● EXERCISE INSTRUCTIONS: Whenever a line below mentions the word "with", that line should be copied.

== Segment start ==

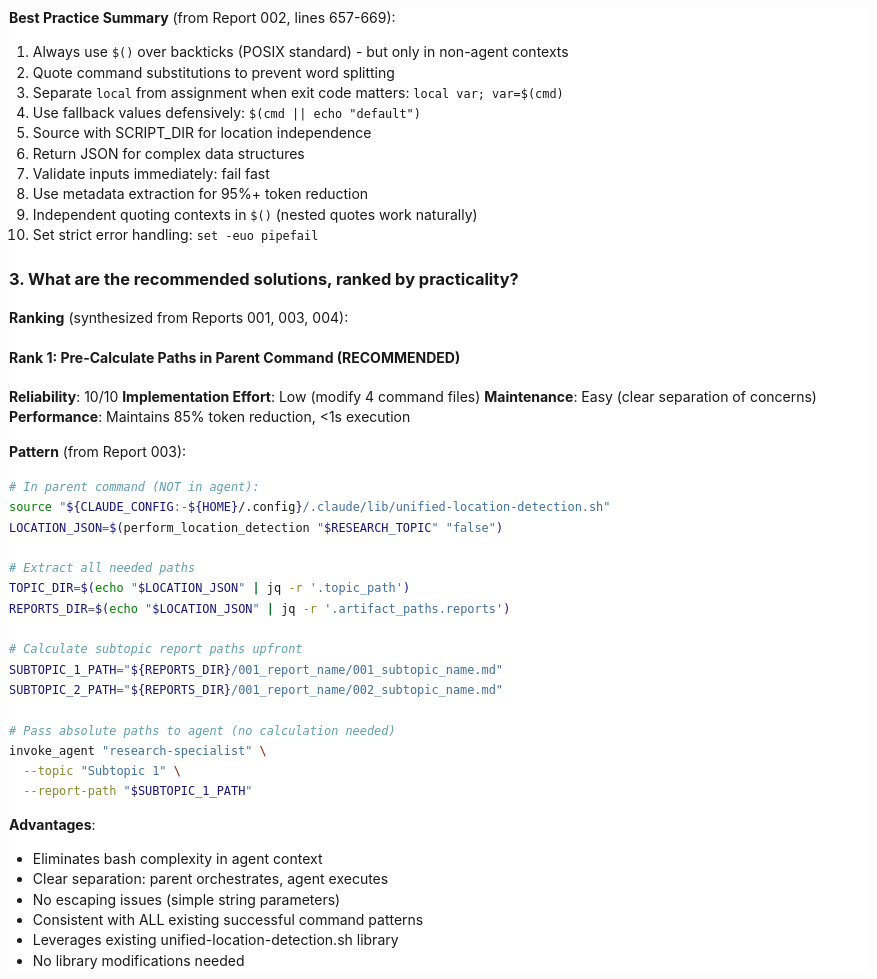 **Best Practice Summary** (from Report 002, lines 657-669):
1. Always use `$()` over backticks (POSIX standard) - but only in non-agent contexts
2. Quote command substitutions to prevent word splitting
3. Separate `local` from assignment when exit code matters: `local var; var=$(cmd)`
4. Use fallback values defensively: `$(cmd || echo "default")`
5. Source with SCRIPT_DIR for location independence
6. Return JSON for complex data structures
7. Validate inputs immediately: fail fast
8. Use metadata extraction for 95%+ token reduction
9. Independent quoting contexts in `$()` (nested quotes work naturally)
10. Set strict error handling: `set -euo pipefail`

### 3. What are the recommended solutions, ranked by practicality?

**Ranking** (synthesized from Reports 001, 003, 004):

#### Rank 1: Pre-Calculate Paths in Parent Command (RECOMMENDED)

**Reliability**: 10/10
**Implementation Effort**: Low (modify 4 command files)
**Maintenance**: Easy (clear separation of concerns)
**Performance**: Maintains 85% token reduction, <1s execution

**Pattern** (from Report 003):
```bash
# In parent command (NOT in agent):
source "${CLAUDE_CONFIG:-${HOME}/.config}/.claude/lib/unified-location-detection.sh"
LOCATION_JSON=$(perform_location_detection "$RESEARCH_TOPIC" "false")

# Extract all needed paths
TOPIC_DIR=$(echo "$LOCATION_JSON" | jq -r '.topic_path')
REPORTS_DIR=$(echo "$LOCATION_JSON" | jq -r '.artifact_paths.reports')

# Calculate subtopic report paths upfront
SUBTOPIC_1_PATH="${REPORTS_DIR}/001_report_name/001_subtopic_name.md"
SUBTOPIC_2_PATH="${REPORTS_DIR}/001_report_name/002_subtopic_name.md"

# Pass absolute paths to agent (no calculation needed)
invoke_agent "research-specialist" \
  --topic "Subtopic 1" \
  --report-path "$SUBTOPIC_1_PATH"
```

**Advantages**:
- Eliminates bash complexity in agent context
- Clear separation: parent orchestrates, agent executes
- No escaping issues (simple string parameters)
- Consistent with ALL existing successful command patterns
- Leverages existing unified-location-detection.sh library
- No library modifications needed
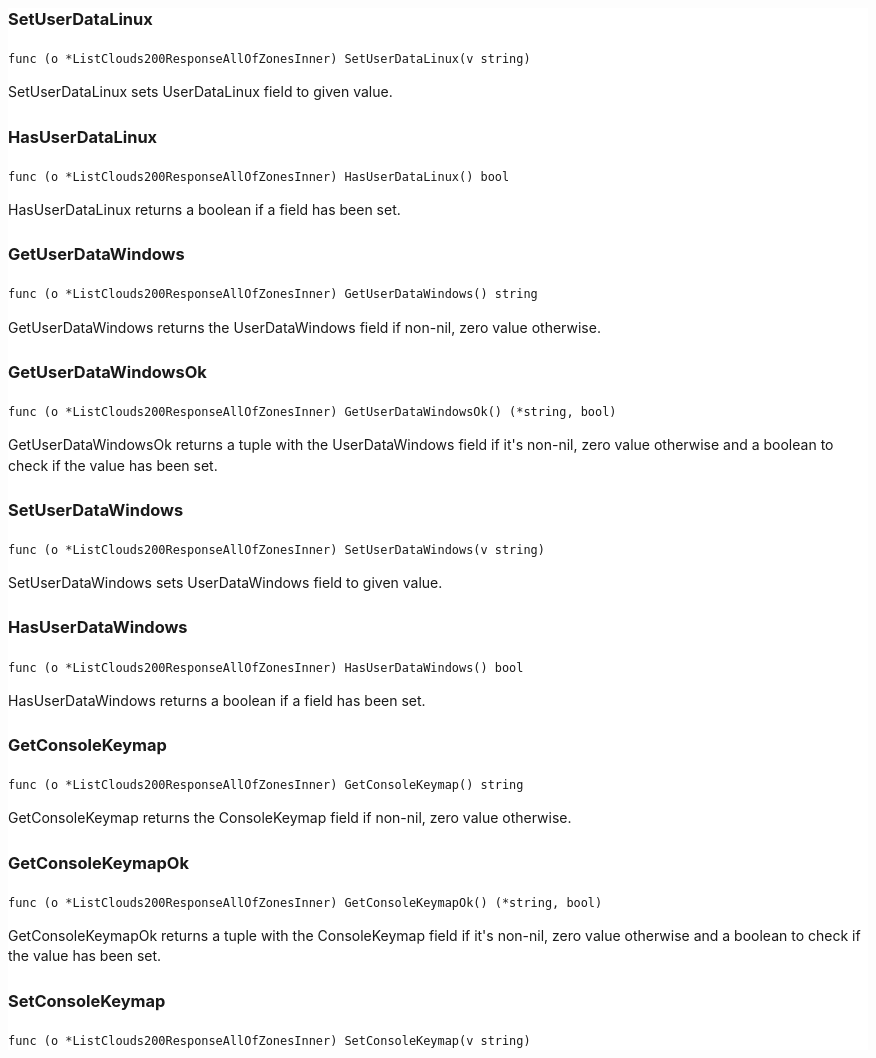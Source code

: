 ### SetUserDataLinux

`func (o *ListClouds200ResponseAllOfZonesInner) SetUserDataLinux(v string)`

SetUserDataLinux sets UserDataLinux field to given value.

### HasUserDataLinux

`func (o *ListClouds200ResponseAllOfZonesInner) HasUserDataLinux() bool`

HasUserDataLinux returns a boolean if a field has been set.

### GetUserDataWindows

`func (o *ListClouds200ResponseAllOfZonesInner) GetUserDataWindows() string`

GetUserDataWindows returns the UserDataWindows field if non-nil, zero value otherwise.

### GetUserDataWindowsOk

`func (o *ListClouds200ResponseAllOfZonesInner) GetUserDataWindowsOk() (*string, bool)`

GetUserDataWindowsOk returns a tuple with the UserDataWindows field if it's non-nil, zero value otherwise
and a boolean to check if the value has been set.

### SetUserDataWindows

`func (o *ListClouds200ResponseAllOfZonesInner) SetUserDataWindows(v string)`

SetUserDataWindows sets UserDataWindows field to given value.

### HasUserDataWindows

`func (o *ListClouds200ResponseAllOfZonesInner) HasUserDataWindows() bool`

HasUserDataWindows returns a boolean if a field has been set.

### GetConsoleKeymap

`func (o *ListClouds200ResponseAllOfZonesInner) GetConsoleKeymap() string`

GetConsoleKeymap returns the ConsoleKeymap field if non-nil, zero value otherwise.

### GetConsoleKeymapOk

`func (o *ListClouds200ResponseAllOfZonesInner) GetConsoleKeymapOk() (*string, bool)`

GetConsoleKeymapOk returns a tuple with the ConsoleKeymap field if it's non-nil, zero value otherwise
and a boolean to check if the value has been set.

### SetConsoleKeymap

`func (o *ListClouds200ResponseAllOfZonesInner) SetConsoleKeymap(v string)`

== Segment end ==

● SOLUTION TO THIS EXERCISE:
5. Source with SCRIPT_DIR for location independence
- Consistent with ALL existing successful command patterns
GetUserDataWindowsOk returns a tuple with the UserDataWindows field if it's non-nil, zero value otherwise
GetConsoleKeymapOk returns a tuple with the ConsoleKeymap field if it's non-nil, zero value otherwise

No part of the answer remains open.